Just the same battles which have to be fought over and over and over again. “
Tony Benn was an extraordinary politician, parliamentarian and thinker who aroused deep but conflicting emotions. Unashamedly left wing, he was respected and reviled, loved and hated, celebrated and ignored and over his life moved from being “the most dangerous man in Britain” to something of a national treasure. He famously recorded his thoughts and the day’s events every night for over 50 years. These recordings were the basis of his diaries and “Tony’s Last Tape” is a recreation of the evening of his very last recording. Since its first performance in 2016, it has toured the country to much acclaim, and is coming to Clapham’s Omnibus Theatre in April.
Leslie Manasseh spoke to the director, Giles Croft, about the play. It tells the story of Tony Benn’s life through his reflections. But it’s also a living story – not just an old man talking sentimentally about his life and work, but an exploration of passion and politics as relevant today as ever. He speaks across generations and the play resonates with young audiences many of whom are engaging with progressive, left wing politics in ways which have not been seen since the 1960s.

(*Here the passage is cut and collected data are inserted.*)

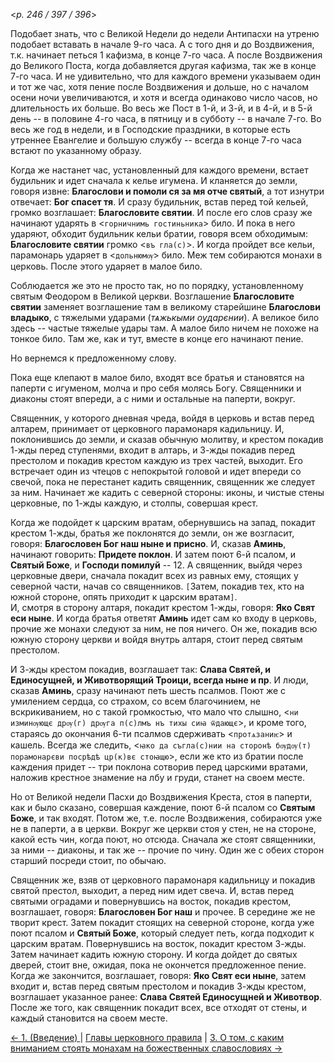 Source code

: 
<*p. 246 / 397 / 396*>

Подобает знать, что с Великой Недели до недели Антипасхи на утреню подобает вставать в начале 9-го часа. 
А с того дня и до Воздвижения, т.к. начинает петься 1 кафизма, в конце 7-го часа. 
А после Воздвижения до Великого Поста, когда добавляется другая кафизма, так же в конце 7-го часа. 
И не удивительно, что для каждого времени указываем один и тот же час, хотя пение после Воздвижения 
и дольше, но с началом осени ночи увеличиваются, и хотя и всегда одинаково число часов, но длительность 
их больше. Во весь же Пост в 1-й, и 3-й, и в 4-й, и в 5-й день -- в половине 4-го часа, в пятницу 
и в субботу -- в начале 7-го. Во весь же год в недели, и в Господские праздники, в которые есть утреннее 
Евангелие и большую службу -- всегда в конце 7-го часа встают по указанному образу. 

Когда же настанет час, установленный для каждого времени, встает будильник и идет сначала к келье игумена. 
И кланяется до земли, говоря извне: **Благослови и помоли ся за мя отче святый**, а тот изнутри отвечает: 
**Бог спасет тя**. И сразу будильник, встав перед той кельей, громко возглашает: **Благословите святии**. 
И после его слов сразу же начинают ударять в <`горничнимь гостиньника`> било. И пока в него ударяют, 
обходит будильник кельи братии, говоря всем обходимым: **Благословите святии** громко <`въ гла(с)`>. 
И когда пройдет все кельи, парамонарь ударяет в <`дольнюмѹ`> било. Меж тем собираются монахи в церковь. 
После этого ударяет в малое било. 

Соблюдается же это не просто так, но по порядку, установленному святым Феодором в Великой церкви. 
Возглашение **Благословите святии** заменяет возглашение там в великому старейшине **Благослови владыко**, 
с тяжелыми ударами (*тѧжькыми ѹдарєнии*). А великое било здесь -- частые тяжелые удары там. А малое 
било ничем не похоже на тонкое било. Там же, как и тут, вместе в конце его начинают пение. 

Но вернемся к предложенному слову. 

Пока еще клепают в малое било, входят все братья и становятся на паперти с игуменом, молча и про себя 
молясь Богу. Священники и диаконы стоят впереди, а с ними и остальные на паперти, вокруг. 

Священник, у которого дневная чреда, войдя в церковь и встав перед алтарем, принимает от церковного 
парамонаря кадильницу. И, поклонившись до земли, и сказав обычную молитву, и крестом покадив 1-жды перед 
ступенями, входит в алтарь, и 3-жды покадив перед престолом и покадив крестом каждую из трех частей, 
выходит. Его встречает один из чтецов с непокрытой головой и идет впереди со свечой, пока не перестанет 
кадить священник, священник же следует за ним. Начинает же кадить с северной стороны: иконы, и чистые 
стены церковные, по 1-жды каждую, и столпы, совершая крест. 

Когда же подойдет к царским вратам, обернувшись на запад, покадит крестом 1-жды, братья же поклонятся 
до земли, он же возгласит, говоря: **Благословен Бог наш ныне и присно**. И, сказав **Аминь**, начинают 
говорить: **Придете поклон**. И затем поют 6-й псалом, и **Святый Боже**, и **Господи помилуй** -- 12. 
А священник, выйдя через церковные двери, сначала покадит всех из равных ему, стоящих у северной 
части, начав со священников. `[`Затем, покадив тех, кто на южной стороне, опять приходит к царским вратам`]`.    
И, смотря в сторону алтаря, покадит крестом 1-жды, говоря: **Яко Свят еси ныне**. И когда братья ответят 
**Аминь** идет сам ко входу в церковь, прочие же монахи следуют за ним, не поя ничего. Он же, 
покадив всю южную сторону церкви и войдя внутрь алтаря, стоит перед святым престолом. 

И 3-жды крестом покадив, возглашает так: **Слава Святей, и Единосущней, и Животворящий Троици, всегда 
ныне и пр**. И люди, сказав **Аминь**, сразу начинают петь шесть псалмов. Поют же с умилением сердца, 
со страхом, со всем благочинием, не вскрикиванием, но с такой громкостью, что мало что слышно, 
<`ни изминѹющє дрѹ(г) дрѹга п(с)лмъ нъ тихы сиꙗ ѿдающє`>, и кроме того, стараясь до окончания 6-ти 
псалмов сдерживать <`протѧзаниѥ`> и кашель. Всегда же следить, <`ꙗко да съгла(с)нии на сторонѣ бѹдѹ(т) 
порамонарєви посрѣдѣ цр(к)вє стоꙗщю`>, если же кто из братии после каждения придет -- три поклона 
сотворив перед царскими вратами, наложив крестное знамение на лбу и груди, станет на своем месте. 

Но от Великой недели Пасхи до Воздвижения Креста, стоя в паперти, как и было сказано, совершая каждение, 
поют 6-й псалом со **Святым Боже**, и так входят. Потом же, т.е. после Воздвижения, собираются уже 
не в паперти, а в церкви. Вокруг же церкви стоя у стен, не на стороне, какой есть чин, когда поют, 
но отсюда. Сначала же стоят священники, за ними -- диаконы, и так же -- прочие по чину. Один же с обеих 
сторон старший посреди стоит, по обычаю. 

Священник же, взяв от церковного парамонаря кадильницу и покадив святой престол, выходит, а перед ним идет 
свеча. И, встав перед святыми оградами и повернувшись на восток, покадив крестом, возглашает, говоря: 
**Благословен Бог наш** и прочее. В середине же не творит крест. Затем покадит стоящих на северной стороне, 
когда уже поют псалом и **Святый Боже**, который следует петь, когда подходит к царским вратам. 
Повернувшись на восток, покадит крестом 3-жды. Затем начинает кадить южную сторону. И когда дойдет 
до святых дверей, стоит вне, ожидая, пока не окончется предложенное пение. Когда же закончится, 
возглашает, говоря: **Яко Свят еси ныне**, затем входит и, встав перед святым престолом и покадив 
3-жды крестом, возглашает указанное ранее: **Слава Святей Единосущней и Животвор**. После же того, 
как священник покадит всех, все отходят от стены, и каждый становится на своем месте. 

[← 1. (Введение) ](01.md) 
| [Главы церковного правила](README.md)
| [3. О том, с каким вниманием стоять монахам на божественных славословиях →](03.md)
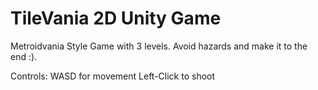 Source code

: # TileVania 2D Unity Game
Metroidvania Style Game with 3 levels.
Avoid hazards and make it to the end :).

Controls:
WASD for movement
Left-Click to shoot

It’s not just about politics. Tony Benn was a very warm and generous person whose friendships crossed the political divide. He had a sharp sense of humour and a humanity which transcended tribal party allegiances. It promises to be a human story as much as a political tour de force.
When I asked Giles Croft why people should come to see this play he replied “Because it’s about passion; it will engage you and challenge you to think about the world you live in. It’s funny and entertaining with a great performance at its heart.” Good enough reasons for me.
Written by Andy Barrett, directed by Giles Croft and starring Philip Bretherton, “Tony’s Last Tape” runs from 2 – 20 April (excluding Mondays) in the Omnibus Theatre,1 Clapham Common Northside, SW4 0LH. Tickets £16, £13 Concessions
Foe further information call 020 7498 0544 or visit https://www.omnibus-clapham.org/tonys-last-tape/
Accompanying Exhibition – Power: Missiles, Miners & Monarchy
Tony Benn’s unique voice portraits (sonograms) by artist and activist Tracey Moberly will also be on display in The Common Room at Omnibus Theatre. This is the first time that these large voice portraits celebrating his life work have been on public view since 2005. Sonograms have been used by scientists involved in audio analysis, in areas such as voice recognition and bird song. Tracey worked closely with Tony Benn and used the same technique to capture her favourite key moments from his words and rendered them as sonic visual artworks on canvas.